> Task description:
Within the entries that follow, show each line where the word "Seastar" occurs.

> Source material:
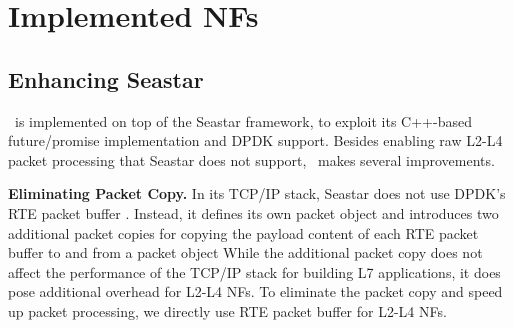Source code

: \section{Implemented NFs}
\label{implementation}


\subsection{Enhancing Seastar}

\netstar~is implemented on top of the Seastar framework, to exploit its C++-based future/promise implementation and DPDK support.
 Besides enabling raw L2-L4 packet processing that Seastar does not support, \netstar~makes several improvements.

 \noindent\textbf{Eliminating Packet Copy.} In its TCP/IP stack, Seastar does not use DPDK's RTE packet buffer \cite{dpdk}. Instead, it defines its own packet object and introduces two additional packet copies for copying the payload content of each RTE packet buffer to and from a packet object %
  While the additional packet copy does not affect the performance of the TCP/IP stack for building L7 applications, it does pose additional overhead for L2-L4 NFs. To eliminate the packet copy and speed up packet processing, we directly use RTE packet buffer for L2-L4 NFs. %

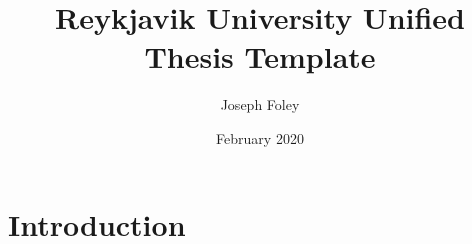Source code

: \documentclass{article}
\title{Reykjavik University Unified Thesis Template}
\author{Joseph Foley}
\date{February 2020}
\begin{document}
\maketitle

\section{Introduction}
\end{document}
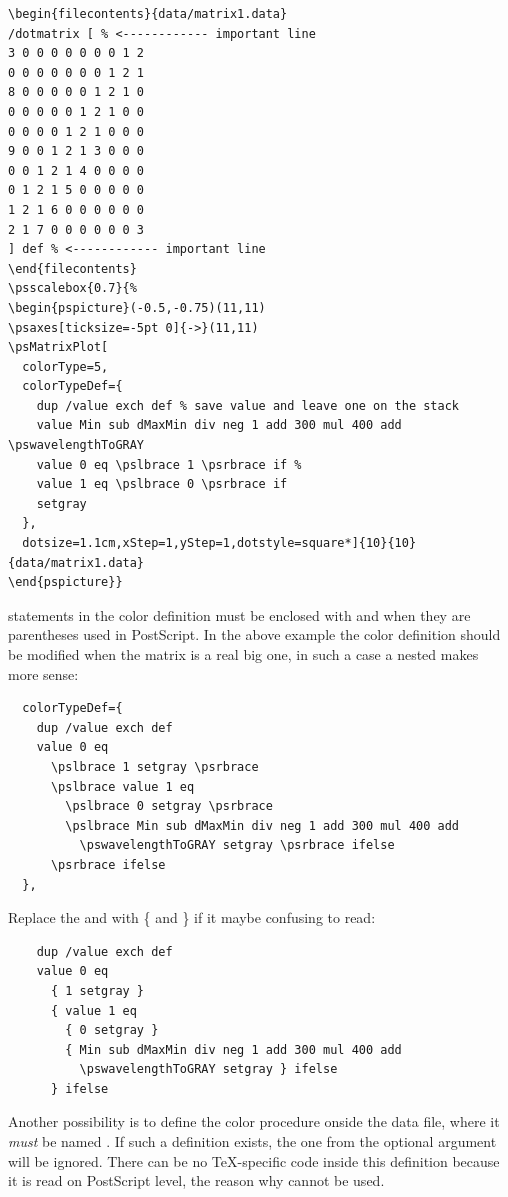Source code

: \documentclass[11pt,english,BCOR=10mm,DIV=12,bibliography=totoc,parskip=false,headings=small,
    headinclude=false,footinclude=false,oneside]{pst-doc}
\begin{document}
\begin{lstlisting}
\begin{filecontents}{data/matrix1.data}
/dotmatrix [ % <------------ important line
3 0 0 0 0 0 0 0 1 2
0 0 0 0 0 0 0 1 2 1
8 0 0 0 0 0 1 2 1 0
0 0 0 0 0 1 2 1 0 0
0 0 0 0 1 2 1 0 0 0
9 0 0 1 2 1 3 0 0 0
0 0 1 2 1 4 0 0 0 0
0 1 2 1 5 0 0 0 0 0
1 2 1 6 0 0 0 0 0 0
2 1 7 0 0 0 0 0 0 3
] def % <------------ important line
\end{filecontents}
\psscalebox{0.7}{%
\begin{pspicture}(-0.5,-0.75)(11,11)
\psaxes[ticksize=-5pt 0]{->}(11,11)
\psMatrixPlot[
  colorType=5,
  colorTypeDef={
    dup /value exch def % save value and leave one on the stack
    value Min sub dMaxMin div neg 1 add 300 mul 400 add \pswavelengthToGRAY 
    value 0 eq \pslbrace 1 \psrbrace if % 
    value 1 eq \pslbrace 0 \psrbrace if  
    setgray 
  },
  dotsize=1.1cm,xStep=1,yStep=1,dotstyle=square*]{10}{10}{data/matrix1.data}
\end{pspicture}}
\end{lstlisting}


 statements in the color definition must be enclosed with  and 
when they are parentheses used in PostScript. In the above example the color definition should be
modified when the matrix is a real big one, in such a case a nested  makes more sense:

\begin{lstlisting}
  colorTypeDef={
    dup /value exch def 
    value 0 eq 
      \pslbrace 1 setgray \psrbrace
      \pslbrace value 1 eq 
        \pslbrace 0 setgray \psrbrace
        \pslbrace Min sub dMaxMin div neg 1 add 300 mul 400 add
          \pswavelengthToGRAY setgray \psrbrace ifelse
      \psrbrace ifelse 
  },
\end{lstlisting}

Replace the  and  with \{ and \} if it maybe confusing to read:

\begin{lstlisting}
    dup /value exch def 
    value 0 eq 
      { 1 setgray }
      { value 1 eq 
        { 0 setgray }
        { Min sub dMaxMin div neg 1 add 300 mul 400 add
          \pswavelengthToGRAY setgray } ifelse
      } ifelse 
\end{lstlisting}

Another possibility is to define the color procedure onside the data file, where
it \emph{must} be named . If such a definition exists, the one from
the optional argument  will be ignored. There can be no
\TeX-specific code inside this definition because it is read on PostScript level,
the reason why  cannot be used.
\end{document}
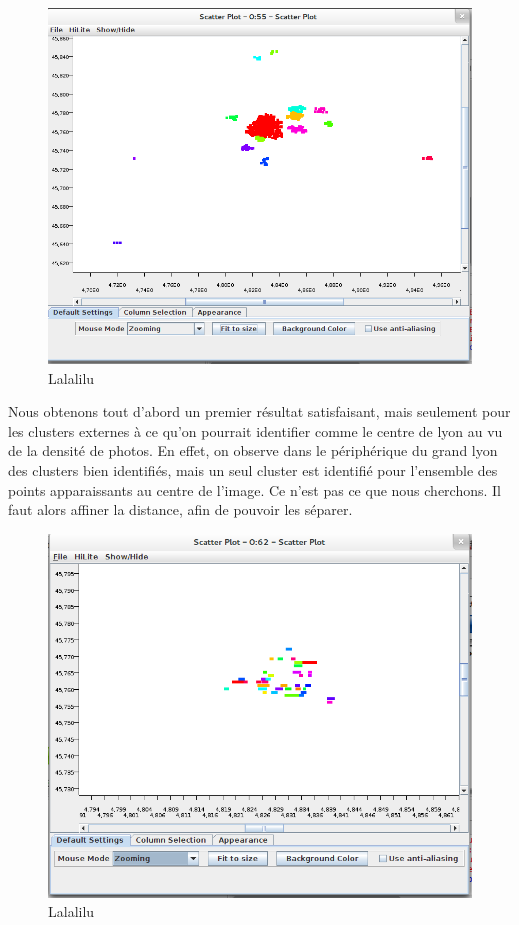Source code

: \begin{figure}[H]
    \centering
    \includegraphics[width=\linewidth]{img/dbscan_50.png}
    \caption{Lalalilu}
\end{figure}

Nous obtenons tout d'abord un premier résultat satisfaisant, mais seulement pour les clusters externes à ce qu'on pourrait identifier comme le centre de lyon au vu de la densité de photos. En effet, on observe dans le périphérique du grand lyon des clusters bien identifiés, mais un seul cluster est identifié pour l'ensemble des points apparaissants au centre de l'image. Ce n'est pas ce que nous cherchons. Il faut alors affiner la distance, afin de pouvoir les séparer.



\begin{figure}[H]
    \centering
    \includegraphics[width=\linewidth]{img/dbscan_21.png}
    \caption{Lalalilu}
\end{figure}



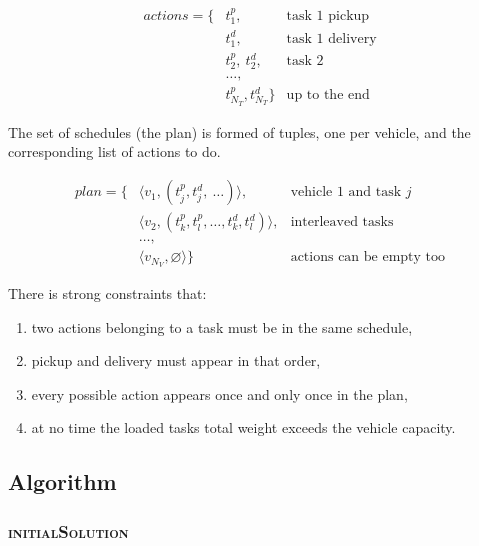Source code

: \documentclass[11pt,a4paper]{article}
\begin{document}
\begin{align*}
actions = \{&t_1^p,                               & \text{task $1$ pickup} \\
            &t_1^d,                               & \text{task $1$ delivery} \\
            &t_2^p, \: t_2^d,                     & \text{task 2} \\
            &\dots,                               & \\
            &t_{N_T}^p, t_{N_T}^d\}               & \text{up to the end}
\end{align*}

The set of schedules (the plan) is formed of tuples, one per vehicle, and the
corresponding list of actions to do.

\begin{align*}
plan = \{&\langle v_1, (t_j^p, t_j^d, \: \dots) \rangle,            & \text{vehicle $1$ and task $j$} \\
         &\langle v_2, (t_k^p, t_l^p, \dots, t_k^d, t_l^d) \rangle, & \text{interleaved tasks} \\
         &\dots,                                                        & \\
         &\langle v_{N_V}, \varnothing \rangle\}                    & \text{actions can be empty too}
\end{align*}

There is strong constraints that:

\begin{enumerate}
    \item two actions belonging to a task must be in the same schedule,

    \item pickup and delivery must appear in that order,

    \item every possible action appears once and only once in the plan,

    \item at no time the loaded tasks total weight exceeds the vehicle capacity.
\end{enumerate}


\subsection*{Algorithm}
\subsubsection*{\textsc{initialSolution}}
\end{document}
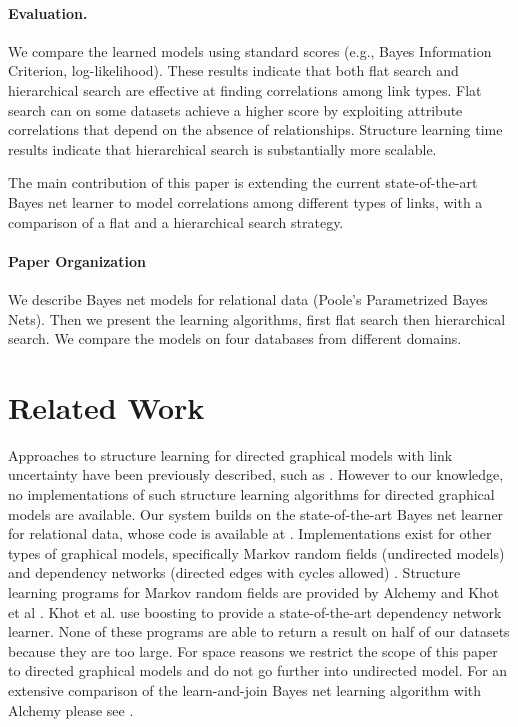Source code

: \documentclass[runningheads,a4paper]{llncs}
\begin{document}
\paragraph{Evaluation.} We compare the learned models using standard scores (e.g., Bayes Information Criterion, log-likelihood). 
These results indicate that both flat search and hierarchical search are effective at finding correlations among link types. 
Flat search can on some datasets achieve a higher score by exploiting attribute correlations that depend on the absence of relationships. 
Structure learning time results indicate that hierarchical search is substantially more scalable.

The main contribution of this paper is extending the current state-of-the-art  
Bayes net learner to model correlations among different types of links, with a comparison of a flat 
and a hierarchical search strategy.



\paragraph{Paper Organization} We describe Bayes net models for relational data (Poole's Parametrized Bayes Nets). Then we present the learning algorithms, first flat search then hierarchical search. We compare the models on four databases from different domains.

\section{Related Work} \label{sec:related} Approaches to structure learning for directed graphical models with link uncertainty have been previously described, such as \cite{Getoor2007c}. However
to our knowledge, no implementations of such structure learning algorithms for directed graphical models are available. Our system builds on the state-of-the-art Bayes net learner for relational data, whose code is available at \cite{bib:jbnsite}.
Implementations exist  for other types of graphical models, specifically Markov random fields (undirected models) \cite{Domingos2009} 
and dependency networks (directed edges with cycles allowed) \cite{Natarajan2012}. 
Structure learning programs for Markov random fields are provided by Alchemy \cite{Domingos2009} and Khot et al \cite{Khot2013}. Khot et al. use boosting to provide a state-of-the-art dependency network learner. None of these programs are able to return a result on half of our datasets because they are too large. For space reasons we restrict the scope of this paper to directed graphical models and do not go further into undirected model. For an extensive comparison of the learn-and-join Bayes net learning algorithm with Alchemy please see \cite{Schulte2012}.
\end{document}

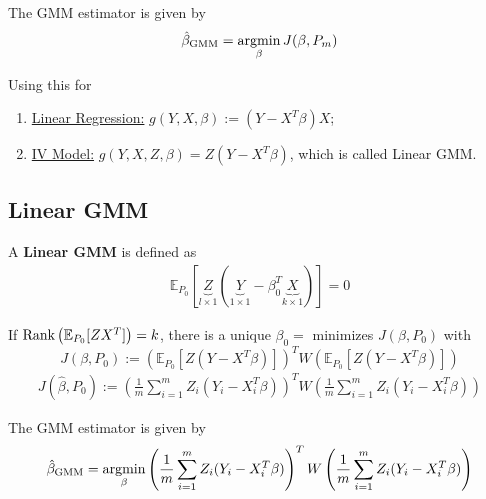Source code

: \documentclass[11pt]{elegantbook}
\newcommand{\argmin}{\operatornamewithlimits{argmin}}
\begin{document}
The GMM estimator is given by
\begin{equation}
    \begin{aligned}
        \hat{\beta}_\textnormal{GMM}=\argmin_{\beta}J(\beta,P_m)
    \end{aligned}
    \nonumber
\end{equation}

Using this for
\begin{enumerate}
    \item \underline{Linear Regression:} $g(Y,X,\beta):=(Y-X^T\beta)X$;
    \item \underline{IV Model:} $g(Y,X,Z,\beta)=Z(Y-X^T\beta)$, which is called Linear GMM.
\end{enumerate}

\subsection{Linear GMM}
\begin{definition}
    \normalfont
    A \textbf{Linear GMM} is defined as
    \begin{equation}
        \begin{aligned}
            \mathbb{E}_{P_0}[\underbrace{Z}_{l\times 1}(\underbrace{Y}_{1\times 1}-\beta_0^T\underbrace{X}_{k\times 1})]=0
        \end{aligned}
        \nonumber
    \end{equation}
\end{definition}

If $\textnormal{Rank}\left(\mathbb{E}_{P_0}[ZX^T]\right)=k$, there is a unique $\beta_0=$ minimizes $J(\beta,P_0)$ with $$J(\beta,P_0):=\left(\mathbb{E}_{P_0}[Z(Y-X^T\beta)]\right)^TW\left(\mathbb{E}_{P_0}[Z(Y-X^T\beta)]\right)$$
\begin{equation}
    \begin{aligned}
        J(\hat{\beta},P_0):=\left(\frac{1}{m}\sum_{i=1}^mZ_i(Y_i-X_i^T\beta)\right)^TW\left(\frac{1}{m}\sum_{i=1}^mZ_i(Y_i-X_i^T\beta)\right)
    \end{aligned}
    \nonumber
\end{equation}

The GMM estimator is given by
\begin{equation}
    \begin{aligned}
        \hat{\beta}_\textnormal{GMM}
        =\argmin_{\beta}\left(\frac{1}{m}\sum_{i=1}^mZ_i(Y_i-X_i^T\beta)\right)^TW\left(\frac{1}{m}\sum_{i=1}^mZ_i(Y_i-X_i^T\beta)\right)
    \end{aligned}
    \label{GMM_est}
\end{equation}
\end{document}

> Result for this task:
\subsection{Enhancing Seastar}
\netstar~is implemented on top of the Seastar framework, to exploit its C++-based future/promise implementation and DPDK support.
 Besides enabling raw L2-L4 packet processing that Seastar does not support, \netstar~makes several improvements.
 \noindent\textbf{Eliminating Packet Copy.} In its TCP/IP stack, Seastar does not use DPDK's RTE packet buffer \cite{dpdk}. Instead, it defines its own packet object and introduces two additional packet copies for copying the payload content of each RTE packet buffer to and from a packet object %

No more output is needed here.